Best practices for Administrators when deploying Reflection Desktop host session files

  • 7023390
  • 27-Sep-2018
  • 23-Oct-2018

Environment

Reflection Desktop (including Pro, for IBM, or for UNIX and OpenVMS) 16.0 or higher

Situation

This article outlines a few suggestions and some best practices for Administrators to use when deploying Reflection Desktop host session files to end-users.

Resolution

1. Save Host session information in Compound documents by using Reflection Desktop 16.0 and higher.
Host connection and configuration information, along with Keyboard Maps, Mouse Maps, Custom UI, Hotspot Maps, Quickpads, and Theme information can all be stored in one host session file (RD3X, RD5X, RDOX) keeping all related and interconnected session information in one location.  This makes for ease of deployment and prevents error messages from appearing due to a component being missing.


2. Don’t save Host session files automatically.
Set Reflection Desktop to discard the users changed settings to prevent the users from automatically saving changes they have made to their configuration.  When using shared host session files for multiple users, preventing changes to the host session is important to present a common user-experience each time the connection to the host is made.
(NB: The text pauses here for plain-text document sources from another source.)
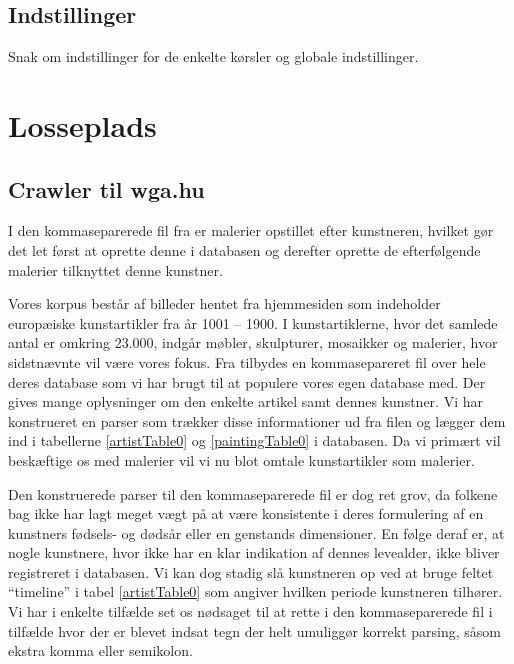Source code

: {\subsection{Indstillinger}
Snak om indstillinger for de enkelte kørsler og globale indstillinger.


\section{Losseplads}

\subsection{Crawler til wga.hu}
I den kommaseparerede fil fra \cite{wgahu} er
malerier opstillet efter kunstneren, hvilket gør det let først at
oprette denne i databasen og derefter oprette de efterfølgende malerier
tilknyttet denne kunstner.

Vores korpus består af billeder hentet fra hjemmesiden \cite{wgahu} som
indeholder europæiske kunstartikler fra år 1001 -- 1900. I
kunstartiklerne, hvor det samlede antal er omkring 23.000, indgår
møbler, skulpturer, mosaikker og malerier, hvor sidstnævnte vil være
vores fokus. Fra \cite{wgahu} tilbydes en kommasepareret fil over hele
deres database som vi har brugt til at populere vores egen database med.
Der gives mange oplysninger om den enkelte artikel samt dennes kunstner.
Vi har konstrueret en parser som trækker disse informationer ud fra
filen og lægger dem ind i tabellerne \ref{artistTable0} og
\ref{paintingTable0} i databasen. Da vi primært vil beskæftige os med
malerier vil vi nu blot omtale kunstartikler som malerier.

Den konstruerede parser til den kommaseparerede fil er dog ret grov, da
folkene bag \cite{wgahu} ikke har lagt meget vægt på at være konsistente
i deres formulering af en kunstners fødsels- og dødsår eller en
genstands dimensioner. En følge deraf er, at nogle kunstnere, hvor
\cite{wgahu} ikke har en klar indikation af dennes levealder, ikke bliver
registreret i databasen. Vi kan dog stadig slå kunstneren op ved at
bruge feltet ``timeline'' i tabel \ref{artistTable0} som angiver hvilken
periode kunstneren tilhører. Vi har i enkelte tilfælde set os nødsaget
til at rette i den kommaseparerede fil i tilfælde hvor der er blevet
indsat tegn der helt umuliggør korrekt parsing, såsom ekstra komma
eller semikolon.

}
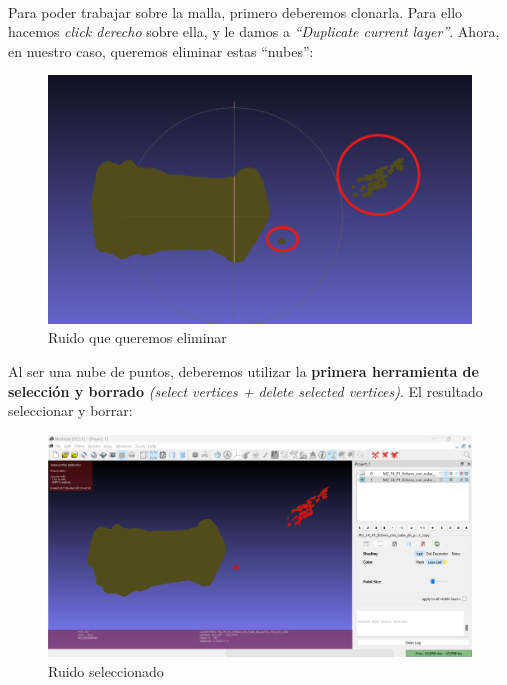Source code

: \documentclass{article}
\begin{document}
~\\

Para poder trabajar sobre la malla, primero deberemos clonarla. Para ello hacemos \textit{click derecho} sobre ella, y le damos a \textit{``Duplicate current layer''}. Ahora, en nuestro caso, queremos eliminar estas ``nubes'':

\begin{figure}[H]
    \centering
    \includegraphics[scale=0.45]{images/ruido_02.png}
    \caption{Ruido que queremos eliminar}
\end{figure}

\pagebreak

Al ser una nube de puntos, deberemos utilizar la \textbf{primera herramienta de selección y borrado} \textit{(select vertices + delete selected vertices)}. El resultado seleccionar y borrar:

\begin{figure}[H]
    \centering
    \includegraphics[scale=0.34]{images/ruido_03.png}
    \caption{Ruido seleccionado}
\end{figure}
\end{document}
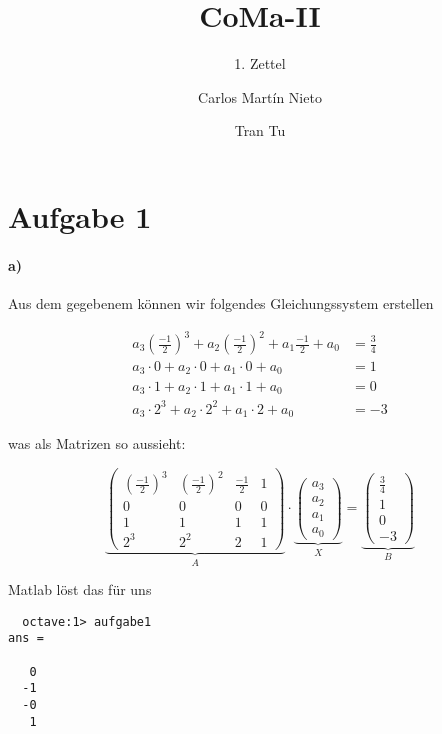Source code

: \documentclass[a4paper,ngerman]{scrartcl}
\begin{document}
\title{CoMa-II}
\subtitle{1. Zettel}
\author{Carlos Martín Nieto \and Tran Tu}
\maketitle

\section*{Aufgabe 1}
\paragraph{a)}
Aus dem gegebenem können wir folgendes Gleichungssystem erstellen

\begin{align*}
  a_3 \left(\frac{-1}{2}\right)^3 + a_2\left(\frac{-1}{2}\right)^2 + a_1\frac{-1}{2} + a_0 &= \frac{3}{4}\\
  a_3 \cdot 0 + a_2 \cdot 0 + a_1 \cdot 0 + a_0 &= 1\\
  a_3 \cdot 1 + a_2 \cdot 1 + a_1 \cdot 1 + a_0 &= 0\\
  a_3 \cdot 2^3+ a_2 \cdot 2^2+ a_1 \cdot 2+ a_0 &= -3
\end{align*}

was als Matrizen so aussieht:

\[
\underbrace{\begin{pmatrix}
  \left(\frac{-1}{2}\right)^3 & \left(\frac{-1}{2}\right)^2 & \frac{-1}{2} & 1\\
  0 & 0 & 0 & 0\\
  1 & 1 & 1 & 1\\
  2^3 & 2^2 & 2 & 1
\end{pmatrix}}_{A}\cdot
\underbrace{\begin{pmatrix}
  a_3\\ a_2\\ a_1\\ a_0
\end{pmatrix}}_{X} =
\underbrace{\begin{pmatrix}
  \frac{3}{4} \\ 1 \\ 0 \\ -3
\end{pmatrix}}_{B}
\]

Matlab löst das für uns

\begin{minipage}{0.4\linewidth}
\begin{lstlisting}
  octave:1> aufgabe1
ans =

   0
  -1
  -0
   1
\end{lstlisting}
\end{minipage}
\begin{minipage}{0.6\linewidth}
  
\end{minipage}
\end{document}
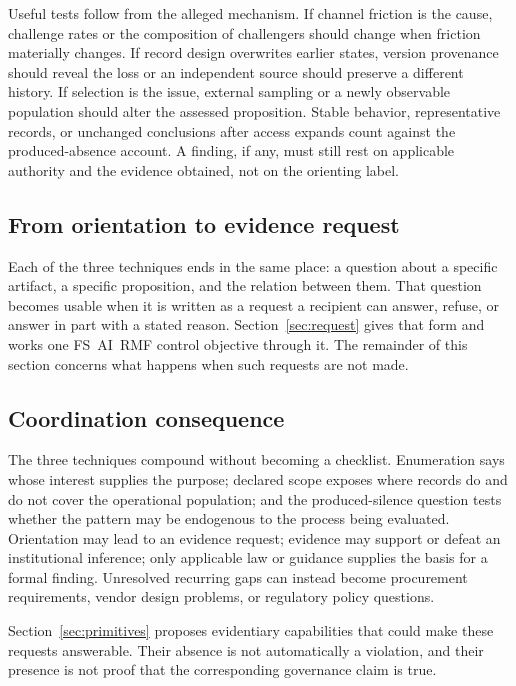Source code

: Useful tests follow from the alleged mechanism. If channel friction is the
cause, challenge rates or the composition of challengers should change when
friction materially changes. If record design overwrites earlier states,
version provenance should reveal the loss or an independent source should
preserve a different history. If selection is the issue, external sampling or a
newly observable population should alter the assessed proposition. Stable
behavior, representative records, or unchanged conclusions after access expands
count against the produced-absence account. A finding, if any, must still rest
on applicable authority and the evidence obtained, not on the orienting label.

\subsection{From orientation to evidence request}
\label{sec:diagnostics:evidence-request}

Each of the three techniques ends in the same place: a question about a
specific artifact, a specific proposition, and the relation between them.
That question becomes usable when it is written as a request a recipient can
answer, refuse, or answer in part with a stated reason.
Section~\ref{sec:request} gives that form and works one FS~AI~RMF control
objective through it. The remainder of this section concerns what happens when
such requests are not made.

\subsection{Coordination consequence}
\label{sec:diagnostics:compounding}

The three techniques compound without becoming a checklist. Enumeration says
whose interest supplies the purpose; declared scope exposes where records do
and do not cover the operational population; and the produced-silence question
tests whether the pattern may be endogenous to the process being evaluated.
Orientation may lead to an evidence request; evidence may support or defeat an
institutional inference; only applicable law or guidance supplies the basis for
a formal finding. Unresolved recurring gaps can instead become procurement
requirements, vendor design problems, or regulatory policy questions.

Section~\ref{sec:primitives} proposes evidentiary capabilities that could make
these requests answerable. Their absence is not automatically a violation, and
their presence is not proof that the corresponding governance claim is true.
3. Deploy Host session files as Read Only.
Lock down the users configuration by making the Host session files Read Only.  This prevents users from permanently saving changes they might have made while running a host session and thus when using shared host session files across multiple users, will provide a common user-experience each time the connection to the host is made.

4. Deploy *.access files to lock down features of Reflection Desktop.
Access files can be used to prevent users from accessing features of the Reflection software that they should not be using.


5. Deploy shortcuts on the end-users desktop to load the host sessions via a command line.
To make it easy and quick for users to launch their host session(s), Windows shortcuts can be added to the users desktop.


6. Deploy common session files.
There are a number of ways to deploy common host session files to be shared among multiple users or for a single user.

    a. Use the Installation Customization Tool (ICT) and deploy Companion Install files.
        The ICT can be used to create Companion Install files that contain customized configurations such as application.settings, frame.settings, Host sessions, and Access files.


    b. Manually store files on network server or other shared location.
        Store Host session files in a common location for ease of update and access by the users and the administrators.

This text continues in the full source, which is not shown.